By: Martin Creamer
22nd September 2008
Tait calculates that the TSX- and JSE-listed company’s 16-year-life uranium, gold and acid projects on South Africa’s prolific West Rand deliver an NPV of $1,108-billion.
This value will be obtained overwhelmingly from the production of gold at an average rate of 421 000 oz/y and from the production of uranium at two-million pounds a year from 2009 to 2025.
Ezulwini will contribute $667-million, Mine Waste Solutions $413-million and the acid plant $28-million, Tait reports.
The gold will be produced at a cost of $400/oz and the uranium at $30/lb.
Both Ezulwini and Mine Waste Solutions are producing gold, and both will soon also be producing uranium.
Mine Waste Solutions is recovering gold and uranium from the surface at low cost from 350-million tons of tailings – 50 years’ worth, and Ezulwini will commission its uranium plant next month.
Capital costs have been moderate as a result of a legacy of existing infrastructure, including Ezulwini’s underground shaft system, generators and ventilation shafts.
Two uranium modules are under construction at Mine Waste Solutions, where the size of the gold plant is being doubled.
The proposed acid plant will provide the sulphuric acid needed in the extraction process from sulphur present in the tailings.
Helping the company to be low cost is its dual-commodity mix, which means that for the same single mining effort, both uranium and gold are obtained.
Several members of the management team, including current CEO Gordon Miller, were managing the operations prior to First Uranium acquiring them.
“Because we have the records from that time, we are basically duplicating the operation, and we know what the orebody is like,” says Tait.
The upper Elsburg reef is the gold-only reef and the middle Elsburg reef the uranium and gold reef.
The plant has been designed with a milling capacity of 200 000 t/m from four mills of 50 000 t/m each.
Tait ascribes the decline of First Uranium’s market capitalisation from C$1-billion to C$481-million partly to the market waiting for the company to begin producing.
BLUE SKY
While Tait says that the 16-year life of both current operations is sufficient to satisfy most investors, First Uranium vice-president exploration John Gould reports that exploration drilling has intersected “significant value” in an area that is earmarked for mining in 20 years.
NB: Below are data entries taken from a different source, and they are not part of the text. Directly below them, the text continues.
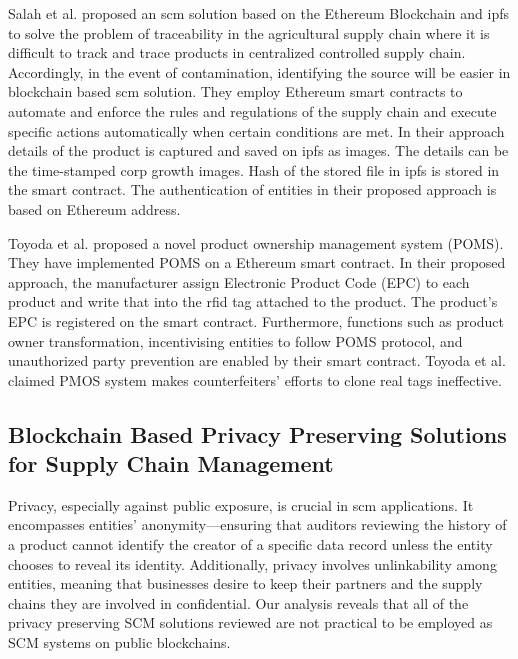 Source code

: Salah et al. \cite{Salah2019} proposed an \gls{scm} solution based on the Ethereum Blockchain and \gls{ipfs} to solve the problem of traceability in the agricultural supply chain where it is difficult to track and trace products in centralized controlled supply chain. Accordingly, in the event of contamination, identifying the source will be easier in blockchain based \gls{scm} solution. They employ Ethereum smart contracts to automate and enforce the rules and regulations of the supply chain and execute specific actions automatically when certain conditions are met. In their approach details of the product is captured and saved on \gls{ipfs} as images. The details can be the time-stamped corp growth images. Hash of the stored file in \gls{ipfs} is stored in the smart contract. The authentication of entities in their proposed approach is based on Ethereum address.

Toyoda et al. \cite{Toyoda2017} proposed a novel product ownership management system (POMS). They have implemented POMS on a Ethereum smart contract. In their proposed approach, the manufacturer assign Electronic Product Code (EPC) to each product and write that into the \gls{rfid} tag attached to the product. The product's EPC is registered on the smart contract. Furthermore, functions such as product owner transformation, incentivising entities to follow POMS protocol, and unauthorized party prevention are enabled by their smart contract. Toyoda et al. claimed PMOS system makes counterfeiters' efforts to clone real tags ineffective. 


\subsection{Blockchain Based Privacy Preserving Solutions for Supply Chain Management}\label{sec:lit_pp_bc_scm}

Privacy, especially against public exposure, is crucial in \gls{scm} applications. It encompasses entities' anonymity—ensuring that auditors reviewing the history of a product cannot identify the creator of a specific data record unless the entity chooses to reveal its identity. Additionally, privacy involves unlinkability among entities, meaning that businesses desire to keep their partners and the supply chains they are involved in confidential. Our analysis reveals that all of the privacy preserving SCM solutions reviewed are not practical to be employed as SCM systems on public blockchains. 

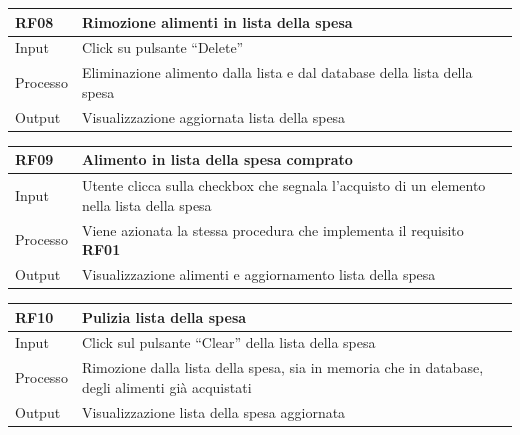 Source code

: \documentclass{article}
\begin{document}
\begin{table}[H]
    \begin{flushleft}
      \begin{tabular}{l|l}
        \toprule
        \textbf{RF08} & \textbf{Rimozione alimenti in lista della spesa}\\
        \midrule
        Input & Click su pulsante “Delete”\\
        Processo & Eliminazione alimento dalla lista e dal database della lista della spesa\\
        Output & Visualizzazione aggiornata lista della spesa\\
        \bottomrule
      \end{tabular}
    \end{flushleft}
\end{table}

\begin{table}[H]
    \begin{flushleft}
      \begin{tabular}{l|l}
        \toprule
        \textbf{RF09} & \textbf{Alimento in lista della spesa comprato}\\
        \midrule
        Input & Utente clicca sulla checkbox che segnala l’acquisto di un elemento nella lista della spesa\\
        Processo & Viene azionata la stessa procedura che implementa il requisito \textbf{RF01}\\
        Output & Visualizzazione alimenti e aggiornamento lista della spesa\\
        \bottomrule
      \end{tabular}
    \end{flushleft}
\end{table}

\begin{table}[H]
    \begin{flushleft}
      \begin{tabular}{l|l}
        \toprule
        \textbf{RF10} & \textbf{Pulizia lista della spesa}\\
        \midrule
        Input & Click sul pulsante “Clear” della lista della spesa\\
        Processo & Rimozione dalla lista della spesa, sia in memoria che in database, degli alimenti già acquistati\\
        Output & Visualizzazione lista della spesa aggiornata\\
        \bottomrule
      \end{tabular}
    \end{flushleft}
\end{table}
\end{document}

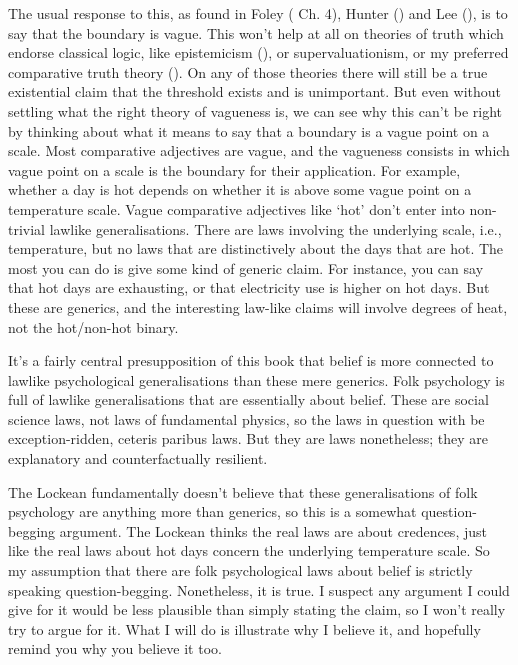 \documentclass[
  12pt,
  letterpaper,
]{scrbook}
\begin{document}
The usual response to this, as found in Foley
( Ch. 4), Hunter
() and Lee
(), is to say that the boundary is vague.
This won't help at all on theories of truth which endorse classical
logic, like epistemicism (), or supervaluationism, or my preferred comparative truth theory
(). On any of those
theories there will still be a true existential claim that the threshold
exists and is unimportant. But even without settling what the right
theory of vagueness is, we can see why this can't be right by thinking
about what it means to say that a boundary is a vague point on a scale.
Most comparative adjectives are vague, and the vagueness consists in
which vague point on a scale is the boundary for their application. For
example, whether a day is hot depends on whether it is above some vague
point on a temperature scale. Vague comparative adjectives like `hot'
don't enter into non-trivial lawlike generalisations. There are laws
involving the underlying scale, i.e., temperature, but no laws that are
distinctively about the days that are hot. The most you can do is give
some kind of generic claim. For instance, you can say that hot days are
exhausting, or that electricity use is higher on hot days. But these are
generics, and the interesting law-like claims will involve degrees of
heat, not the hot/non-hot binary.

It's a fairly central presupposition of this book that belief is more
connected to lawlike psychological generalisations than these mere
generics. Folk psychology is full of lawlike generalisations that are
essentially about belief. These are social science laws, not laws of
fundamental physics, so the laws in question with be exception-ridden,
ceteris paribus laws. But they are laws nonetheless; they are
explanatory and counterfactually resilient.

The Lockean fundamentally doesn't believe that these generalisations of
folk psychology are anything more than generics, so this is a somewhat
question-begging argument. The Lockean thinks the real laws are about
credences, just like the real laws about hot days concern the underlying
temperature scale. So my assumption that there are folk psychological
laws about belief is strictly speaking question-begging. Nonetheless, it
is true. I suspect any argument I could give for it would be less
plausible than simply stating the claim, so I won't really try to argue
for it. What I will do is illustrate why I believe it, and hopefully
remind you why you believe it too.
\end{document}
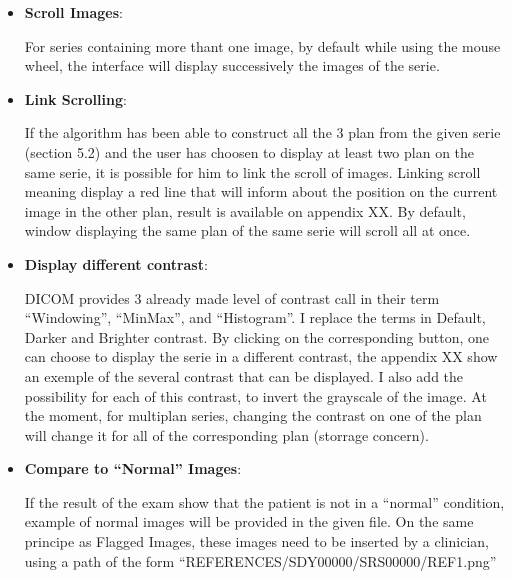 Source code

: \begin{itemize}
	\item {\IconScroll} \textbf{Scroll Images}:
	
	\newline \vspace{3mm}
	
	For series containing more thant one image, by default while using the mouse wheel, the interface will display successively the images of the serie.
	
	\item {\IconLink} \textbf{Link Scrolling}:
	
	\newline \vspace{3mm}
	
	If the algorithm has been able to construct all the 3 plan from the given serie (section 5.2) and the user has choosen to display at least two plan on the same serie, it is possible for him to link the scroll of images. Linking scroll meaning display a red line that will inform about the position on the current image in the other plan, result is available on appendix XX. By default, window displaying the same plan of the same serie will scroll all at once.
	
	\item {\IconContrast} \textbf{Display different contrast}:
	
	\newline \vspace{3mm}
	
	DICOM provides 3 already made level of contrast call in their term ``Windowing'', ``MinMax'', and ``Histogram''. I replace the terms in Default, Darker and Brighter contrast. By clicking on the corresponding button, one can choose to display the serie in a different contrast, the appendix XX show an exemple of the several contrast that can be displayed. I also add the possibility for each of this contrast, to invert the grayscale of the image. At the moment, for multiplan series, changing the contrast on one of the plan will change it for all of the corresponding plan (storrage concern). 
	
	\item {\IconContrast} \textbf{Compare to ``Normal'' Images}:
	
	\newline \vspace{3mm}
	
	If the result of the exam show that the patient is not in a ``normal'' condition, example of normal images will be provided in the given file. On the same principe as Flagged Images, these images need to be inserted by a clinician, using a path of the form ``REFERENCES/SDY00000/SRS00000/REF1.png''
	

\end{itemize}
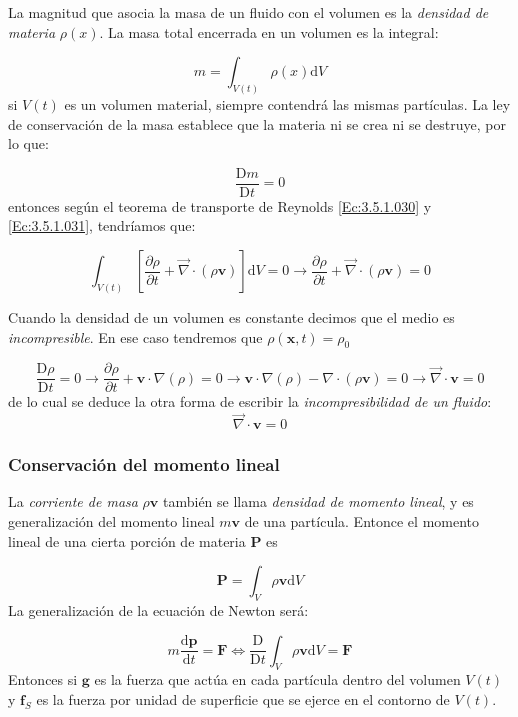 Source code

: \documentclass[12pt,a4paper]{article}
\numberwithin{equation}{section}
\numberwithin{figure}{section}
\newcommand{\parciales}[2]{\frac{\partial #1}{\partial #2}}
\newcommand{\ccorchetes}[1]{\left[ #1  \right]}
\newcommand{\D}{\mathrm{d}}
\newcommand{\Dd}{\mathrm{D}}
\newcommand{\vn}{\mathbf{v}}
\newcommand{\xn}{\mathbf{x}}
\newcommand{\Pn}{\mathbf{P}}
\newcommand{\pn}{\mathbf{p}}
\newcommand{\Fn}{\mathbf{F}}
\newcommand{\gn}{\mathbf{g}}
\newcommand{\fn}{\mathbf{f}}
\begin{document}
La magnitud que asocia la masa de un fluido con el volumen es la \textit{densidad de materia} $\rho (x)$. La masa total encerrada en un volumen es la integral:

\begin{equation}
m = \int_{V(t)} \rho (x) \D V
\end{equation}
si $V(t)$ es un volumen material, siempre contendrá las mismas partículas. La ley de conservación de la masa establece que la materia ni se crea ni se destruye, por lo que:

\begin{equation}
\dfrac{\Dd m}{\Dd t} = 0
\end{equation}
entonces según el teorema de transporte de Reynolds \ref{Ec:3.5.1.030} y \ref{Ec:3.5.1.031}, tendríamos que:

\begin{equation}
\int_{V(t)} \ccorchetes{\parciales{\rho}{t} + \vec{\nabla} \cdot (\rho \vn)} \D V = 0 \longrightarrow \parciales{\rho}{t} + \vec{\nabla} \cdot (\rho \vn) = 0  \label{Ec:3.6.1.036}
\end{equation}

Cuando la densidad de un volumen es constante decimos que el medio es \textit{incompresible}. En ese caso tendremos que $\rho (\xn,t) = \rho_0$

$$ \dfrac{\Dd \rho}{\Dd t} = 0 \longrightarrow \parciales{\rho}{t} + \vn \cdot \nabla (\rho) = 0 \longrightarrow \vn \cdot \nabla (\rho) - \nabla \cdot (\rho \vn) = 0  \longrightarrow \vec{\nabla} \cdot \vn = 0$$
de lo cual se deduce la otra forma de escribir la \textit{incompresibilidad de un fluido}:
\begin{equation}
\vec{\nabla} \cdot \vn = 0
\end{equation}

\subsubsection{Conservación del momento lineal}

La \textit{corriente de masa} $\rho \vn$ también se llama \textit{densidad de momento lineal}, y es generalización del momento lineal $m \vn$ de una partícula. Entonce el momento lineal de una cierta porción de materia $\Pn$ es

\begin{equation}
\Pn = \int_V \rho \vn \D V
\end{equation}
La generalización de la ecuación de Newton será:

\begin{equation}
m \dfrac{\D \pn}{\D t} = \Fn   \Longleftrightarrow \dfrac{\Dd}{\Dd t} \int_V \rho \vn \D V = \Fn
\end{equation}
Entonces si $\gn$ es la fuerza que actúa en cada partícula dentro del volumen $V(t)$ y $\fn_S$ es la fuerza por unidad de superficie que se ejerce en el contorno de $V(t)$. 
\end{document}
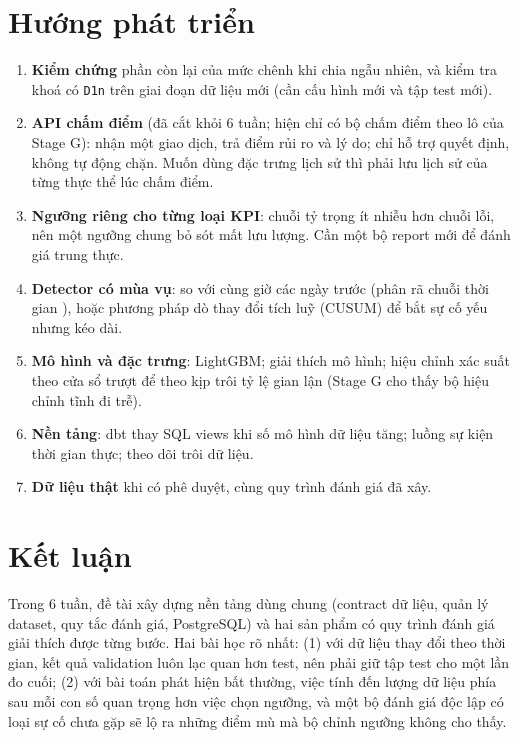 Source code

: \documentclass[11pt,a4paper]{article}
\newcommand{\code}[1]{\texttt{\small #1}}
\begin{document}
\section{Hướng phát triển}
\begin{enumerate}
  \item \textbf{Kiểm chứng} phần còn lại của mức chênh khi chia ngẫu nhiên, và kiểm tra khoá có \code{D1n} trên giai đoạn dữ liệu mới (cần cấu hình mới và tập test mới).
  \item \textbf{API chấm điểm} (đã cắt khỏi 6 tuần; hiện chỉ có bộ chấm điểm theo lô của Stage G): nhận một giao dịch, trả điểm rủi ro và lý do; chỉ hỗ trợ quyết định, không tự động chặn. Muốn dùng đặc trưng lịch sử thì phải lưu lịch sử của từng thực thể lúc chấm điểm.
  \item \textbf{Ngưỡng riêng cho từng loại KPI}: chuỗi tỷ trọng ít nhiễu hơn chuỗi lỗi, nên một ngưỡng chung bỏ sót mất lưu lượng. Cần một bộ report mới để đánh giá trung thực.
  \item \textbf{Detector có mùa vụ}: so với cùng giờ các ngày trước (phân rã chuỗi thời gian \cite{fpp}), hoặc phương pháp dò thay đổi tích luỹ (CUSUM) để bắt sự cố yếu nhưng kéo dài.
  \item \textbf{Mô hình và đặc trưng}: LightGBM; giải thích mô hình; hiệu chỉnh xác suất theo cửa sổ trượt để theo kịp trôi tỷ lệ gian lận (Stage G cho thấy bộ hiệu chỉnh tĩnh đi trễ).
  \item \textbf{Nền tảng}: dbt thay SQL views khi số mô hình dữ liệu tăng; luồng sự kiện thời gian thực; theo dõi trôi dữ liệu.
  \item \textbf{Dữ liệu thật} khi có phê duyệt, cùng quy trình đánh giá đã xây.
\end{enumerate}

\section{Kết luận}
Trong 6 tuần, đề tài xây dựng nền tảng dùng chung (contract dữ liệu, quản lý dataset, quy tắc đánh giá, PostgreSQL) và hai sản phẩm có quy trình đánh giá giải thích được từng bước. Hai bài học rõ nhất: (1) với dữ liệu thay đổi theo thời gian, kết quả validation luôn lạc quan hơn test, nên phải giữ tập test cho một lần đo cuối; (2) với bài toán phát hiện bất thường, việc tính đến lượng dữ liệu phía sau mỗi con số quan trọng hơn việc chọn ngưỡng, và một bộ đánh giá độc lập có loại sự cố chưa gặp sẽ lộ ra những điểm mù mà bộ chỉnh ngưỡng không cho thấy.
\end{document}
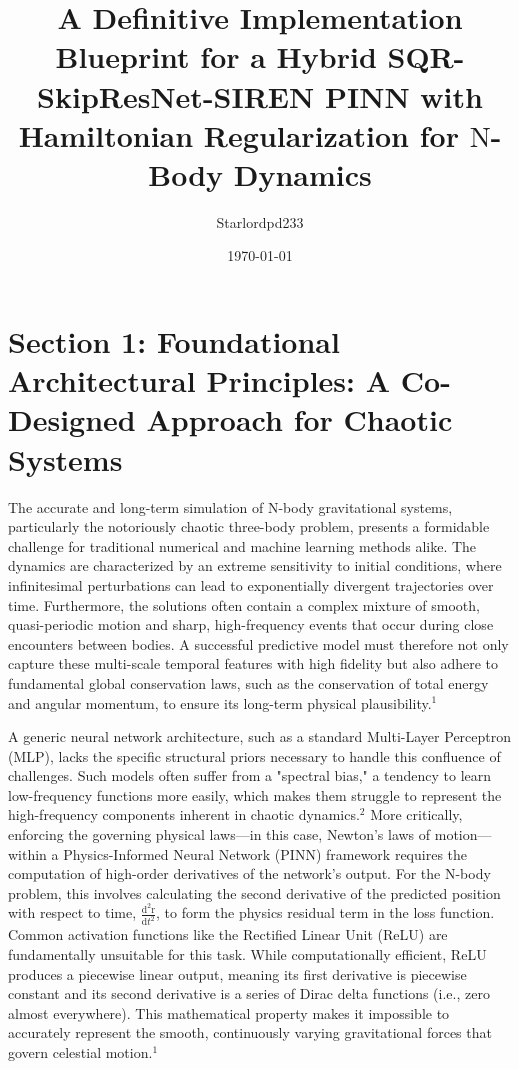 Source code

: \documentclass{article}
\title{A Definitive Implementation Blueprint for a Hybrid SQR-SkipResNet-SIREN PINN with Hamiltonian Regularization for $\mathrm{N}$-Body Dynamics}
\date{\today}
\author{Starlordpd233}
\begin{document}
\maketitle

\section{Section 1: Foundational Architectural Principles: A Co-Designed Approach for Chaotic Systems}

The accurate and long-term simulation of $\mathrm{N}$-body gravitational systems, particularly the notoriously chaotic three-body problem, presents a formidable challenge for traditional numerical and machine learning methods alike. The dynamics are characterized by an extreme sensitivity to initial conditions, where infinitesimal perturbations can lead to exponentially divergent trajectories over time. Furthermore, the solutions often contain a complex mixture of smooth, quasi-periodic motion and sharp, high-frequency events that occur during close encounters between bodies. A successful predictive model must therefore not only capture these multi-scale temporal features with high fidelity but also adhere to fundamental global conservation laws, such as the conservation of total energy and angular momentum, to ensure its long-term physical plausibility.$^1$

A generic neural network architecture, such as a standard Multi-Layer Perceptron (MLP), lacks the specific structural priors necessary to handle this confluence of challenges. Such models often suffer from a "spectral bias," a tendency to learn low-frequency functions more easily, which makes them struggle to represent the high-frequency components inherent in chaotic dynamics.$^2$ More critically, enforcing the governing physical laws—in this case, Newton's laws of motion—within a Physics-Informed Neural Network (PINN) framework requires the computation of high-order derivatives of the network's output. For the $\mathrm{N}$-body problem, this involves calculating the second derivative of the predicted position with respect to time, $\frac{\mathrm{d}^2 \mathrm{r}}{\mathrm{d} t^2}$, to form the physics residual term in the loss function. Common activation functions like the Rectified Linear Unit (ReLU) are fundamentally unsuitable for this task. While computationally efficient, ReLU produces a piecewise linear output, meaning its first derivative is piecewise constant and its second derivative is a series of Dirac delta functions (i.e., zero almost everywhere). This mathematical property makes it impossible to accurately represent the smooth, continuously varying gravitational forces that govern celestial motion.$^1$
\end{document}
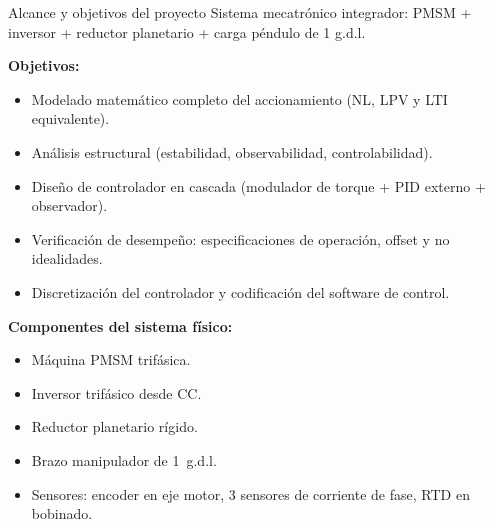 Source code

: \documentclass[aspectratio=169,t]{beamer}
\begin{document}
\begin{frame}{Alcance y objetivos del proyecto}
  {\small\color{uncGray}Sistema mecatrónico integrador: PMSM + inversor + reductor planetario + carga péndulo de 1 g.d.l.}\par
  \vspace{4mm}

  \textbf{Objetivos:}
  \begin{itemize}
    \item Modelado matemático completo del accionamiento (NL, LPV y LTI equivalente).
    \item Análisis estructural (estabilidad, observabilidad, controlabilidad).
    \item Diseño de controlador en cascada (modulador de torque + PID externo + observador).
    \item Verificación de desempeño: especificaciones de operación, offset y no idealidades.
    \item Discretización del controlador y codificación del software de control.
  \end{itemize}

  \vspace{3mm}
  \textbf{Componentes del sistema físico:}
  \begin{itemize}
    \item Máquina PMSM trifásica.
    \item Inversor trifásico desde CC.
    \item Reductor planetario rígido.
    \item Brazo manipulador de 1~g.d.l.
    \item Sensores: encoder en eje motor, 3 sensores de corriente de fase, RTD en bobinado.
  \end{itemize}
\end{frame}
\end{document}
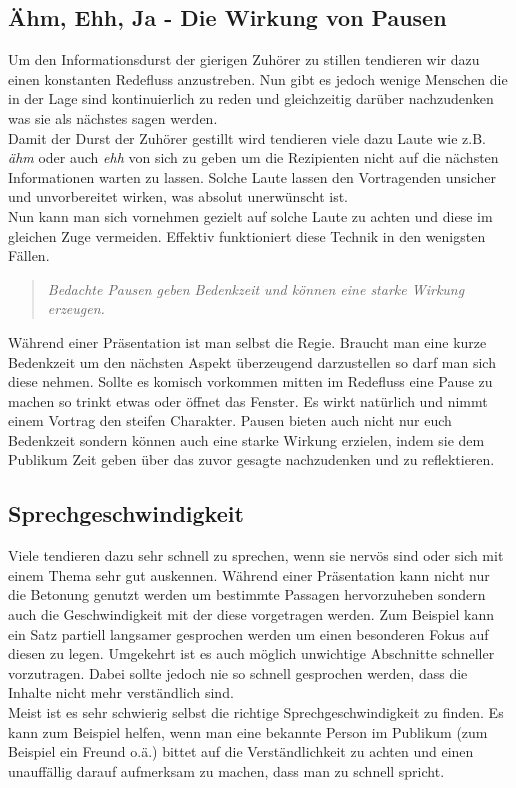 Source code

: \documentclass[../main.tex]{subfiles}
\begin{document}
        \subsection[Pausen]{Ähm, Ehh, Ja - Die Wirkung von Pausen}
            Um den Informationsdurst der gierigen Zuhörer zu stillen tendieren wir dazu einen konstanten Redefluss anzustreben. Nun gibt es jedoch wenige Menschen die in der Lage sind kontinuierlich zu reden und gleichzeitig darüber nachzudenken was sie als nächstes sagen werden.\\
            Damit der Durst der Zuhörer gestillt wird tendieren viele dazu Laute wie z.B. \emph{ähm} oder auch \emph{ehh} von sich zu geben um die Rezipienten nicht auf die nächsten Informationen warten zu lassen. Solche Laute lassen den Vortragenden unsicher und unvorbereitet wirken, was absolut unerwünscht ist.\\
            Nun kann man sich vornehmen gezielt auf solche Laute zu achten und diese im gleichen Zuge vermeiden. Effektiv funktioniert diese Technik in den wenigsten Fällen.
            \begin{quote}
                \emph{Bedachte Pausen geben Bedenkzeit und können eine starke Wirkung erzeugen.}
            \end{quote}
            Während einer Präsentation ist man selbst die Regie. Braucht man eine kurze Bedenkzeit um den nächsten Aspekt überzeugend darzustellen so darf man sich diese nehmen. Sollte es komisch vorkommen mitten im Redefluss eine Pause zu machen so trinkt etwas oder öffnet das Fenster. Es wirkt natürlich und nimmt einem Vortrag den steifen Charakter. Pausen bieten auch nicht nur euch Bedenkzeit sondern können auch eine starke Wirkung erzielen, indem sie dem Publikum Zeit geben über das zuvor gesagte nachzudenken und zu reflektieren.
            
        \subsection{Sprechgeschwindigkeit}
        	Viele tendieren dazu sehr schnell zu sprechen, wenn sie nervös sind oder sich mit einem Thema sehr gut auskennen. Während einer Präsentation kann nicht nur die Betonung genutzt werden um bestimmte Passagen hervorzuheben sondern auch die Geschwindigkeit mit der diese vorgetragen werden. Zum Beispiel kann ein Satz partiell langsamer gesprochen werden um einen besonderen Fokus auf diesen zu legen. Umgekehrt ist es auch möglich unwichtige Abschnitte schneller vorzutragen. Dabei sollte jedoch nie so schnell gesprochen werden, dass die Inhalte nicht mehr verständlich sind.\\
        	Meist ist es sehr schwierig selbst die richtige Sprechgeschwindigkeit zu finden. Es kann zum Beispiel helfen, wenn man eine bekannte Person im Publikum (zum Beispiel ein Freund o.ä.) bittet auf die Verständlichkeit zu achten und einen unauffällig darauf aufmerksam zu machen, dass man zu schnell spricht. 
        
\end{document}
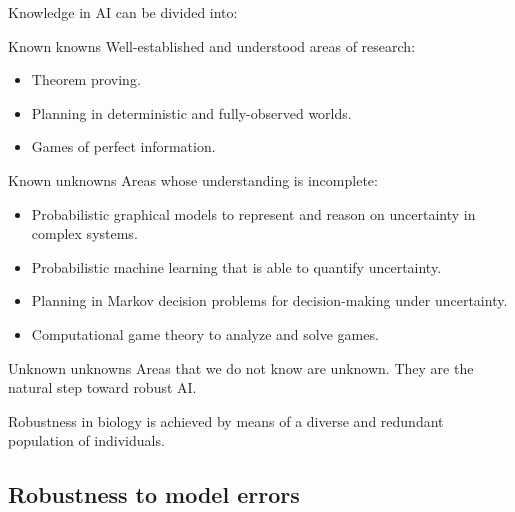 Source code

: \begin{remark}[Uncertainty in AI]
    Knowledge in AI can be divided into:
    \begin{descriptionlist}
        \item[Known knowns] 
            Well-established and understood areas of research:
            \begin{itemize}
                \item Theorem proving.
                \item Planning in deterministic and fully-observed worlds.
                \item Games of perfect information.
            \end{itemize}

        \item[Known unknowns] 
            Areas whose understanding is incomplete:
            \begin{itemize}
                \item Probabilistic graphical models to represent and reason on uncertainty in complex systems.
                \item Probabilistic machine learning that is able to quantify uncertainty.
                \item Planning in Markov decision problems for decision-making under uncertainty.
                \item Computational game theory to analyze and solve games.
            \end{itemize}

        \item[Unknown unknowns] 
            Areas that we do not know are unknown. They are the natural step toward robust AI.
    \end{descriptionlist}
\end{remark}


\begin{remark}
    Robustness in biology is achieved by means of a diverse and redundant population of individuals.
\end{remark}


\subsection{Robustness to model errors}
The area of the intersection is three times larger than the current mining footprint, with additional reefs available for mining.
The intersection supports neighbouring South Deep’s discovery that the orebody thickens and lengthens as it deepens.
While drilling continues, infrastructure is being designed to access the area.
Extensions of Cooke Three’s orebody are also being studied to Zuurbekom in the north, where the former Gencor drilled 20 holes directly east of Cooke One.
The upper Elsburg A1 reef has been the money-spinner for Randfontein’s Cooke section for the past 40 years.
The 1 600-m depth is 500 m below Ezulwini’s lowest 50 level.
From the suboutcrop on the road between Western Areas and the Potchefstroom road is where the upper Elsburg started thinly at high grade and then slowly dissipated from reefs A1 to A5.
Within 2 km of the suboutcrop it fell away, as did further deeper pursuit of the reefs.
Randfontein has mined from 1 000 m to 1 500 m, but the intersection 1 km further than First Uranium’s deepest mining is showing promise.